Manning creates great thrills in "Tarzan and the Giant Insects of Opar" as our hero not only battles against the Beast-Men of Opar, but has to contend with oversized beetles, dragon-flies, a spider, an ant-lion, and women who desire him as a mate. The depictions of the oversized creatures are believable. "Tarzan and the Emigrants" begins with a similar premise to a story I had previously read by artist Burne Hogarts and writer Don Garden from approximately 30 years earlier about entitled European settlers not understanding the ways of Africa.
Monster lovers will enjoy the next two stories. "Tarzan and the Jungle Revolution" begins as a tale of political intrigue with General Fernandez leading a revolt against the government, but the characters eventually find themselves dealing with dinosaurs. Manning places Jane in great danger, and then sends the narrative back in time to show Tarzan racing to save her. In "Korak and the Sacred Lake of Krackao," Korak meets a tribe that worships a giant squid.
"Tarzan and the Dead Moon of Pellucidar" finds our hero returning to the strange land inside the Earth to help explorer David Innes, a character that first appeared in Burrough's novel At the Earth's Core. It's a marvelous yearlong epic that finds many creatures teaming up to fight against the dreaded Mahars whose villainy has dangerous ramifications on both the surface and interior worlds. It would have made for a triumphant send-off for Manning, but instead his final swan song is much smaller in size and scope about corruption in the games of Ibizzia.

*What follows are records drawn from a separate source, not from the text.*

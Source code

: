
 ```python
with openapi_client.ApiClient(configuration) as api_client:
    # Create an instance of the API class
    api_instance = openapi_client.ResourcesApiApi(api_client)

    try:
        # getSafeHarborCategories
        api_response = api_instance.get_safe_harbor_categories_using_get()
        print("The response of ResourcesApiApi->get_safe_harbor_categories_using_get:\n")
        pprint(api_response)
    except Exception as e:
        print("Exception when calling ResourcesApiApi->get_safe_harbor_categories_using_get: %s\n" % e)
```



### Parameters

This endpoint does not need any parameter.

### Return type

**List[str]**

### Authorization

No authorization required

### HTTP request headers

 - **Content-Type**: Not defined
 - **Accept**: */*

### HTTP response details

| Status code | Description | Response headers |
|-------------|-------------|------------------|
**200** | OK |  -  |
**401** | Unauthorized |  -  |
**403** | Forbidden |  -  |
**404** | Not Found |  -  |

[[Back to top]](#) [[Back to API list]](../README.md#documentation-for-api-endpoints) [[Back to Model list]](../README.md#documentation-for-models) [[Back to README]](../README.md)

As great of a storyteller Russ Manning was with words, he was even greater with pictures. The images alone are compelling enough to keep a reader turning the page. The colors he used to create scenes taking place within shadows or darkness are well chosen. The highlights of the book are seen in the expanded panels that drew the audience in even further to the moment.
The Library of America Comics has done an outstanding job with this entire series, and Franke reveals "it fulfills the cartoonist's own longstanding desire to see his work reprint in hardcover, which he equated to respect and even a degree of immortality." It is unfortunate Manning, who died in December 1981, didn't live to see it, but I am thankful to have read it all.